We know that circuits cannot maintain gamma band or 40 to 60 per second oscillations. Therefore, you require intrinsic membrane properties to maintain that kind of firing frequency. Demonstrating the procedure will be Susan Mahaffey and Dr.Stasia D'Onofrio.
To prepare standard aCSF, first prepare stock solutions A and B and keep them refrigerated at four degrees Celsius for up to two weeks. Before each experiment, mix 50 milliliters of stock A with 50 milliliters of stock B.Then bring the mixture to one liter with distilled water and oxygenate it with carbogen at room temperature for at least 30 minutes. Transfer to a beaker for stirring and oxygenate.
After bubbling, add the calcium chloride. Next, prepare sucrose aCSF by preparing stock solution C.Before each experiment, mix 300 milliliters of stock C with 600 milliliters of distilled water and oxygenate it with carbogen at room temperature for at least 30 minutes. After that, transfer 100 milliliters of sucrose aCSF solution to a clean beaker, place it on ice, and keep it oxygenated with carbogen.
Now, fill up a vibratome cutting chamber with sucrose aCSF and keep it oxygenated. Turn on the glycerol-based refrigerating system coupled to the cutting chamber and wait 15 minutes to allow it to cool down to about four degrees Celsius. Next, remove the pup's brain by placing a spatula under the olfactory bulb and gently pushing it out from the most rostral area towards the most caudal area.
Subsequently, place the brain into the ice-cold oxygenated sucrose aCSF. Make a parasagittal cut on the right hemisphere to remove approximately 1/3 of the hemisphere. Then, glue the trimmed side of the brain onto the metal disk.
Subsequently, fix the metal disk to the vibratome cutting chamber and slice 400 micron sagittal sections containing the PPN. Keep the PPN slices at room temperature for 45 minutes prior to whole-cell patch clamp recording. In this procedure, transfer a slice to the submersion chamber, place a screen on top of it to hold the slice down, and perfuse it at 1.5 milliliters per minute with oxygenated aCSF containing the selected receptor antagonist.
In order to isolate intrinsic membrane properties, what you need to do is block the fast synaptic transmission around the cell and also block the ability to generate action potentials, so you have to use synaptic blockers and tetrodotoxin, or TTX, in order to block action potentials. That way, the cell that you are patching is the one that generates those properties, and no synaptic input is responsible for those, and that's what we're studying here, intrinsic membrane property. After that, fill the recording patch pipette with intracellular high potassium solution.

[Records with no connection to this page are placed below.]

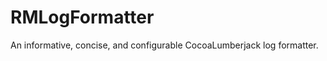 RMLogFormatter
==============

An informative, concise, and configurable CocoaLumberjack log formatter.
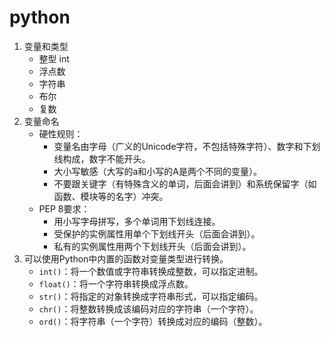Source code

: # python

1. 变量和类型
   - 整型 int
   - 浮点数
   - 字符串
   - 布尔
   - 复数
2. 变量命名
   - 硬性规则：
     - 变量名由字母（广义的Unicode字符，不包括特殊字符）、数字和下划线构成，数字不能开头。
     - 大小写敏感（大写的a和小写的A是两个不同的变量）。
     - 不要跟关键字（有特殊含义的单词，后面会讲到）和系统保留字（如函数、模块等的名字）冲突。
   - PEP 8要求：
     - 用小写字母拼写，多个单词用下划线连接。
     - 受保护的实例属性用单个下划线开头（后面会讲到）。
     - 私有的实例属性用两个下划线开头（后面会讲到）。
3. 可以使用Python中内置的函数对变量类型进行转换。
   - `int()`：将一个数值或字符串转换成整数，可以指定进制。
   - `float()`：将一个字符串转换成浮点数。
   - `str()`：将指定的对象转换成字符串形式，可以指定编码。
   - `chr()`：将整数转换成该编码对应的字符串（一个字符）。
   - `ord()`：将字符串（一个字符）转换成对应的编码（整数）。


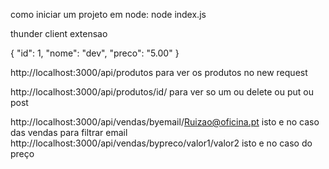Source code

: como iniciar um projeto em node:
node index.js

thunder client extensao

  {
    "id": 1,
    "nome": "dev",
    "preco": "5.00"
  }

http://localhost:3000/api/produtos para ver os produtos no new request 

http://localhost:3000/api/produtos/id/ para ver so um ou delete ou put ou post


http://localhost:3000/api/vendas/byemail/Ruizao@oficina.pt isto e no caso das vendas para filtrar email
http://localhost:3000/api/vendas/bypreco/valor1/valor2 isto e no caso do preço 
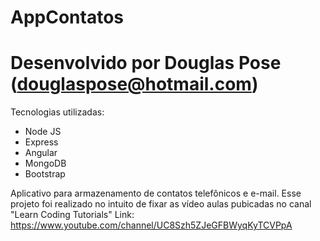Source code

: # AppContatos
# Desenvolvido por Douglas Pose (douglaspose@hotmail.com)

Tecnologias utilizadas:
- Node JS
- Express
- Angular
- MongoDB
- Bootstrap

Aplicativo para armazenamento de contatos telefônicos e e-mail.
Esse projeto foi realizado no intuito de fixar as vídeo aulas pubicadas no canal "Learn Coding Tutorials"
Link: https://www.youtube.com/channel/UC8Szh5ZJeGFBWyqKyTCVPpA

Insert the pipette in the headstage holder. Next, apply a small positive pressure using a one milliliter syringe connected to the pipette holder. Using a 4x objective together with the near infrared differential interference contrast optics, locate the PPN nucleus, which is dorsal to the superior cerebellar peduncle.

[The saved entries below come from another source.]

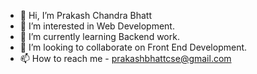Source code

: - 👋 Hi, I’m Prakash Chandra Bhatt
- 👀 I’m interested in Web Development.
- 🌱 I’m currently learning Backend work.
- 💞️ I’m looking to collaborate on Front End Development.
- 📫 How to reach me - prakashbhattcse@gmail.com

<!---
Prakash013/Prakash013 is a ✨ special ✨ repository because its `README.md` (this file) appears on your GitHub profile.
You can click the Preview link to take a look at your changes.
--->
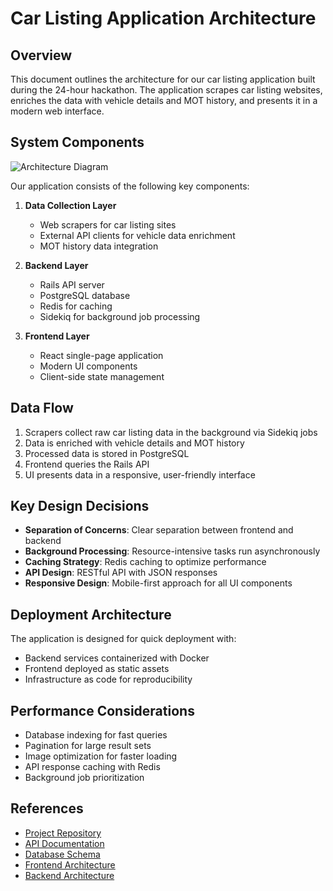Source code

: # Car Listing Application Architecture

## Overview

This document outlines the architecture for our car listing application built during the 24-hour hackathon. The application scrapes car listing websites, enriches the data with vehicle details and MOT history, and presents it in a modern web interface.

## System Components

![Architecture Diagram](architecture-diagram.png)

Our application consists of the following key components:

1. **Data Collection Layer**
   - Web scrapers for car listing sites
   - External API clients for vehicle data enrichment
   - MOT history data integration

2. **Backend Layer**
   - Rails API server
   - PostgreSQL database
   - Redis for caching
   - Sidekiq for background job processing

3. **Frontend Layer**
   - React single-page application
   - Modern UI components
   - Client-side state management

## Data Flow

1. Scrapers collect raw car listing data in the background via Sidekiq jobs
2. Data is enriched with vehicle details and MOT history
3. Processed data is stored in PostgreSQL
4. Frontend queries the Rails API
5. UI presents data in a responsive, user-friendly interface

## Key Design Decisions

- **Separation of Concerns**: Clear separation between frontend and backend
- **Background Processing**: Resource-intensive tasks run asynchronously
- **Caching Strategy**: Redis caching to optimize performance
- **API Design**: RESTful API with JSON responses
- **Responsive Design**: Mobile-first approach for all UI components

## Deployment Architecture

The application is designed for quick deployment with:

- Backend services containerized with Docker
- Frontend deployed as static assets
- Infrastructure as code for reproducibility

## Performance Considerations

- Database indexing for fast queries
- Pagination for large result sets
- Image optimization for faster loading
- API response caching with Redis
- Background job prioritization

## References

- [Project Repository](https://github.com/your-org/car-listing-app)
- [API Documentation](./api-documentation.md)
- [Database Schema](./database-schema.md)
- [Frontend Architecture](./frontend-architecture.md)
- [Backend Architecture](./backend-architecture.md)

Slowly lower the recording pipette to the PPN nucleus using a mechanical micromanipulater. Then position the recording pipette in the PPN pars compacta, which is located immediately dorsal to the posterior end of the peduncle. Using a 40x water immersion lens, bring the recording pipette in contact with the PPN neuron, and rapidly apply negative suction to form a seal with the cell.
Use voltage clamp seal software to monitor the pipette resistance during negative suction. Then slowly increase the negative pressure. When the resistance value of the pipette reaches 80 to 100 megaohms, rapidly change the holding potential to 50 millivolts and release the negative pressure.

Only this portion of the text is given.